─── Data in this exercise

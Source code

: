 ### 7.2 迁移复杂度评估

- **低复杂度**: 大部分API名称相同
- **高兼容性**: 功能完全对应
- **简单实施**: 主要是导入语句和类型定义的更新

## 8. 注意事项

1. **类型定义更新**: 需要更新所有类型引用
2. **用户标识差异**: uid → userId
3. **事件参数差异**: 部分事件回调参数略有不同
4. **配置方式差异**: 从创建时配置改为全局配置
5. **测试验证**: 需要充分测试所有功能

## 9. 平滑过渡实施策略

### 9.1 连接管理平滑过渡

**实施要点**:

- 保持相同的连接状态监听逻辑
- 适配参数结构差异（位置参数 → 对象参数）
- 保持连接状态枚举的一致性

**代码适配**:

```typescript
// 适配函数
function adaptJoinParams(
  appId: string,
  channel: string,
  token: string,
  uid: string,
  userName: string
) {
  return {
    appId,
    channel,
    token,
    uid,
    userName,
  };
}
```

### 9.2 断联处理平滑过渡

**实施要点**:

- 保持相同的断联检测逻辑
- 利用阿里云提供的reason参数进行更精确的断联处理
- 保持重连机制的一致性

──────
─── Data in this exercise

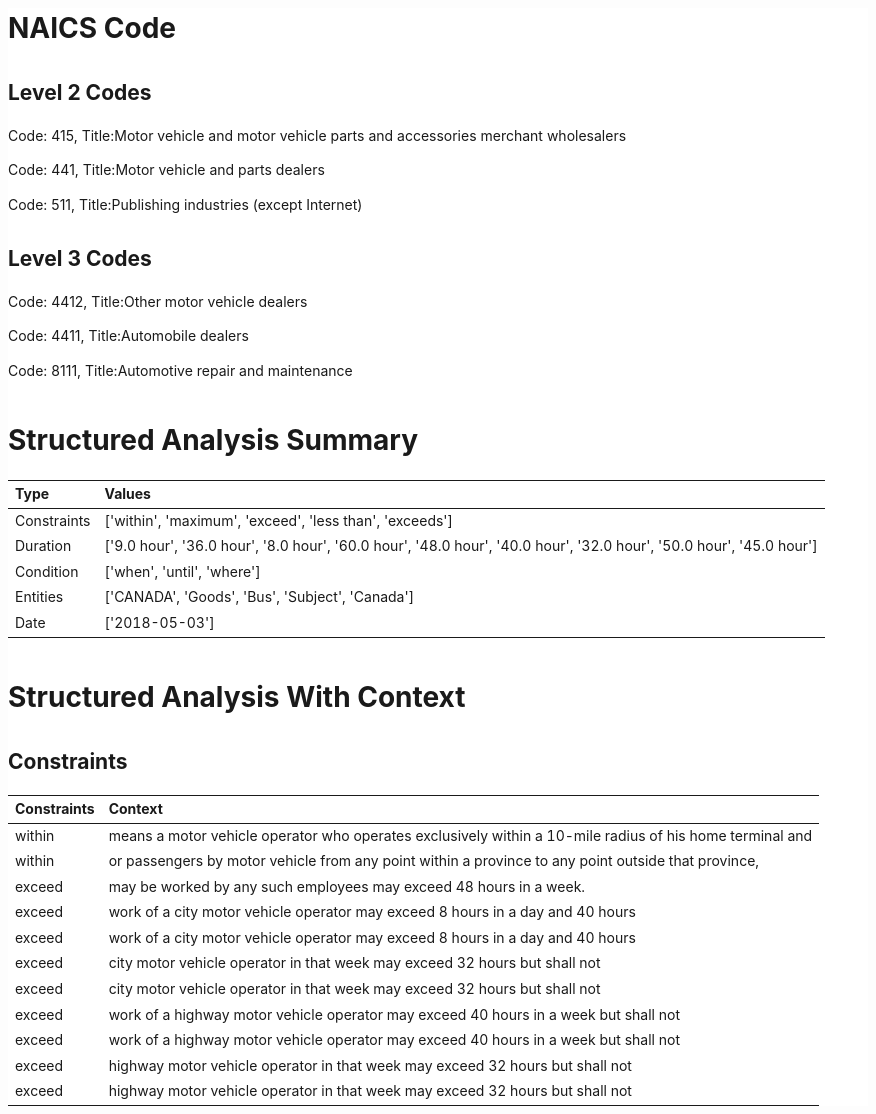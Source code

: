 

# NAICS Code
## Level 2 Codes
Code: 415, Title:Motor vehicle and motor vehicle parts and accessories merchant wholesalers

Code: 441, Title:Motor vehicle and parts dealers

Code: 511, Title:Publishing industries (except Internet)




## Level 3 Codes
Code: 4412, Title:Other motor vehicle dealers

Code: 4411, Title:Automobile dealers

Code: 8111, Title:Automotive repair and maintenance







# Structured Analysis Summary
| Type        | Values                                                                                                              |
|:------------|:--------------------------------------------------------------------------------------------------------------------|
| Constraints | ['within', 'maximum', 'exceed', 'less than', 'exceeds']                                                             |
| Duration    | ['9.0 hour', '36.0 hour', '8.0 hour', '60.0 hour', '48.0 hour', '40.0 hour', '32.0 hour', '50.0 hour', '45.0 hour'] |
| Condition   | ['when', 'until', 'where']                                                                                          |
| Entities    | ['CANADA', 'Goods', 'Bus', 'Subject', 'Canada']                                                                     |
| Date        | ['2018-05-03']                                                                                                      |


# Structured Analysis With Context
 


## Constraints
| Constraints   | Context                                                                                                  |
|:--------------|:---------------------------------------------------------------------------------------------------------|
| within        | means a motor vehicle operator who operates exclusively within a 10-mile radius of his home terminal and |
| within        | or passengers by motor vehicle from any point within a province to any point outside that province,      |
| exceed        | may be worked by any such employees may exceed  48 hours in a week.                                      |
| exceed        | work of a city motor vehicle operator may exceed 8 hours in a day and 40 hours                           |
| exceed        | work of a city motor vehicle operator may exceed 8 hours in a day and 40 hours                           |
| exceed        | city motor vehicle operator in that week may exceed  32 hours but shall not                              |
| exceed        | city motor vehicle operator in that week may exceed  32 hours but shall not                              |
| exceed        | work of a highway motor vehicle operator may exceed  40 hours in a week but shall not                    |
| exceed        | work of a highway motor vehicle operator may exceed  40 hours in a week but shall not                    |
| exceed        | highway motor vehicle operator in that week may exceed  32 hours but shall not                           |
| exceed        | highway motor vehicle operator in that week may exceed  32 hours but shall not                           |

──────
─── Data in this exercise

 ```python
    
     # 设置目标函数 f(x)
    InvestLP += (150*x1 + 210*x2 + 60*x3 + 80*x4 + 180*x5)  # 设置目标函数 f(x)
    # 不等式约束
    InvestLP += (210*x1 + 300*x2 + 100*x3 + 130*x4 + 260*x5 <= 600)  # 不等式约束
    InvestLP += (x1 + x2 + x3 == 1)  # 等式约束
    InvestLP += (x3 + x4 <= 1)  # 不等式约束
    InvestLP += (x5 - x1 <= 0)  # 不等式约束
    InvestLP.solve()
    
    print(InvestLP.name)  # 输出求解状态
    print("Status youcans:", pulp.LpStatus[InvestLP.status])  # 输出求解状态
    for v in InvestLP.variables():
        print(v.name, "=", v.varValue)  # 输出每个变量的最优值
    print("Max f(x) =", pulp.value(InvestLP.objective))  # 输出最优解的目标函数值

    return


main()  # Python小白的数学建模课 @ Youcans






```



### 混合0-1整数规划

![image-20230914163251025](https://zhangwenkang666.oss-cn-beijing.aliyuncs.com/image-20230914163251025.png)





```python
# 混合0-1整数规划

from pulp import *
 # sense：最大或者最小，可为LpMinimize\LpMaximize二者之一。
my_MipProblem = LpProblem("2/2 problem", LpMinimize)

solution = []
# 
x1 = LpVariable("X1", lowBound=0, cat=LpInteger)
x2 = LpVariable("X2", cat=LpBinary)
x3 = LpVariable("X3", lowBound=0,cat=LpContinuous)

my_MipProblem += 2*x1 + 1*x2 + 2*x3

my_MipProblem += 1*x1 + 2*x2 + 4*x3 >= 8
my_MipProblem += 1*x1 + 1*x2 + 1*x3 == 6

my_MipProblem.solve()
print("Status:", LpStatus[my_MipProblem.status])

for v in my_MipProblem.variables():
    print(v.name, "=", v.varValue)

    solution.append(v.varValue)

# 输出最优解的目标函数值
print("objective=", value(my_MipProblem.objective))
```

──────

# [Exercise details]
Read the material above and copy out each line holding "dealers".

# [Written answer]
Code: 441, Title:Motor vehicle and parts dealers
Code: 4412, Title:Other motor vehicle dealers
Code: 4411, Title:Automobile dealers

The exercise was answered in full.